If you need more suggestions, let me know ;-) Finally, being Russian might come in handy!
Posted by: Olya | October 26, 2009 at 12:02 AM
Caroline is beautiful! Her hair is so very lovely. I know those aren't very insightful comments since they're so obvious, but there they are. That's all I can think to comment at this hour. :)
Posted by: Helen | October 26, 2009 at 12:09 AM
I have a friend whose daughter hoarded food in her cheeks when she was a toddler. It would be an hour after lunch and she'd have food still stuffed in her cheeks. When she ate lunch at my house I used to make her chew and swallow all her food before she got up from the table (wandering around the house with food in the mouth = choking hazard) and she'd look at me like I was insane. She didn't have any speech delays, though.
My 3.5-year-old godson didn't hoard food, but he did have speech delays. His mom had him evaluated around 20 months because he wasn't saying any words at all. He qualified for some speech therapy, and it helped him a lot. He's speaking normally for his age now.
Are you familiar with the blogger Amalah? Her older son had speech delays, and he also has sensory issues. They've dealt a lot with assessments, early intervention, etc. I know she's said before that when it comes to your kids, don't listen to everyone pooh-poohing you and assuring you that "he's just a late bloomer, my nephew/neighbor/step-cousin didn't talk till he was three and he's fine!" If YOU as your kid's mom would feel better getting him evaluated, get that evaluation and don't let anyone make you feel bad about it.
Pardon me while I put away this soapbox so no one trips on it...
Posted by: bethany actually | October 26, 2009 at 12:20 AM
Did a speech eval with my son at 19 months and a hearing exam at 25 months. He did not qualify for services and hears just fine, but it is way better to be reassured that your child is just a "late talker".
Posted by: Fidi | October 26, 2009 at 12:21 AM
Iyyar did the same thing. He stuffed his mouth full of food and did not swallow it and frequently choked. I had to Heimlich him twice. As in, he was turning blue. I watched him like a hawk and cut all his food into tiny tiny pieces until... he had his tonsils out. And suddenly, there was room in his airway again.
Posted by: uberimma | October 26, 2009 at 12:37 AM
Well, since you asked, I have a site for photography and graphic design:
www.handtohanddesign.com
I work at night when my kiddo is sleeping and take breaks by reading my favorite online writers-and your writing is superb!
By the way, I ordered a BUNCH of books from that book list you did a few posts ago and am now reading through them...a lot of good stuff so far. The girl who stopped swimming surprised me with the ending.
Posted by: haitian american family of three | October 26, 2009 at 01:01 AM
Your antenna have been quivering too long re: Edward's possible speech/oral motor issues to ignore. Make an appointment for an EI assessment. At worst, it will cost a few hours of your time.
Posted by: Ruth | October 26, 2009 at 01:04 AM
Yet another pro-evaluation. I totally agree with MFA Mama. Her last sentence can be followed with a QED.
And Caroline is gorgeous as a glower.
Posted by: tgsdmom | October 26, 2009 at 02:22 AM
I disagree that you get more out of the blog than we do. Not possible, such is our enjoyment.
I wish I was in the Twin Cities, (the description of the sky walks alone would be attraction enough. What an invention (in Dublin we just get wet)) but unfortunately nearly 4000 miles divide us.
I'm SAD! (as Caroline might sum it up).
Posted by: twangy | October 26, 2009 at 04:31 AM
Oh Caroline is divine. Edible even. Well, all your children are lovley, actually.

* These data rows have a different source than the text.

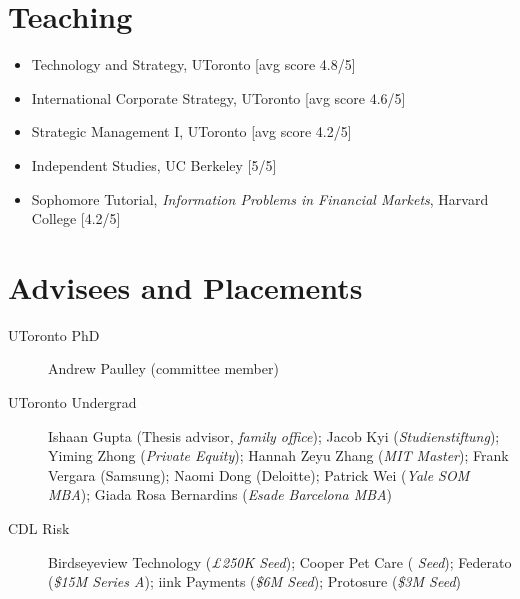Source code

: \vspace{0.05cm}
\section*{Teaching}
\begin{itemize}
    \item[2023-\text{ }\text{ }\text{ }] Technology and Strategy, UToronto [avg score 4.8/5]
    \item[2022-\text{ }\text{ }\text{ }] International Corporate Strategy, UToronto [avg score 4.6/5]
    \item[2022-\text{ }\text{ }\text{ }] Strategic Management I, UToronto [avg score 4.2/5]
    \item[2019 \text{ }\text{ }\text{ }] Independent Studies, UC Berkeley [5/5]
    \item[2015 \text{ }\text{ }\text{ }] Sophomore Tutorial, \textit{Information Problems in Financial Markets}, Harvard College [4.2/5]
\end{itemize}

\vspace{0.05cm}
\section*{Advisees and Placements}
\begin{description}
    \item[UToronto PhD] Andrew Paulley (committee member)%
    \item[UToronto Undergrad] Ishaan Gupta (Thesis advisor, \textit{family office}); Jacob Kyi (\textit{Studienstiftung}); Yiming Zhong (\textit{Private Equity}); Hannah Zeyu Zhang (\textit{MIT Master}); Frank Vergara (Samsung); Naomi Dong (Deloitte); Patrick Wei (\textit{Yale SOM MBA}); Giada Rosa Bernardins (\textit{Esade Barcelona MBA})
    \item[CDL Risk] Birdseyeview Technology (\textit{\pounds250K Seed}); Cooper Pet Care (\textit{ Seed}); Federato (\textit{\$15M Series A}); iink Payments (\textit{\$6M Seed}); Protosure (\textit{\$3M Seed})
\end{description}

\vspace{0.05cm}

And while I feel funny sending this link, (But you ASKED, says the shy and embarassed poster) I run my Dad's ETSY shop. He's 81 and would sooner wear a thong down Main Street before he got a computer. He makes the sweetest little wooden toys. If you feel interested in featuring his shop, I can make it worth your (kids') while. Hint hint, wink wink. BUT, if you don't, absolutely no feelings will be hurt!
SimpleWoodenToys.etsy.com
Posted by: Emme Bea | October 26, 2009 at 06:36 AM
Very timely post for me! I had trouble sleeping last night because I decided to fret about my son's speech. He does exactly as you describe, although he is about two months older than Edward. He can say all the letters, well most of them - L is hard! - but can't put them together. He has a handful of words, some signs and he gestures like Marcel Marceaux, so he communicates pretty well. But he doesn't talk very well.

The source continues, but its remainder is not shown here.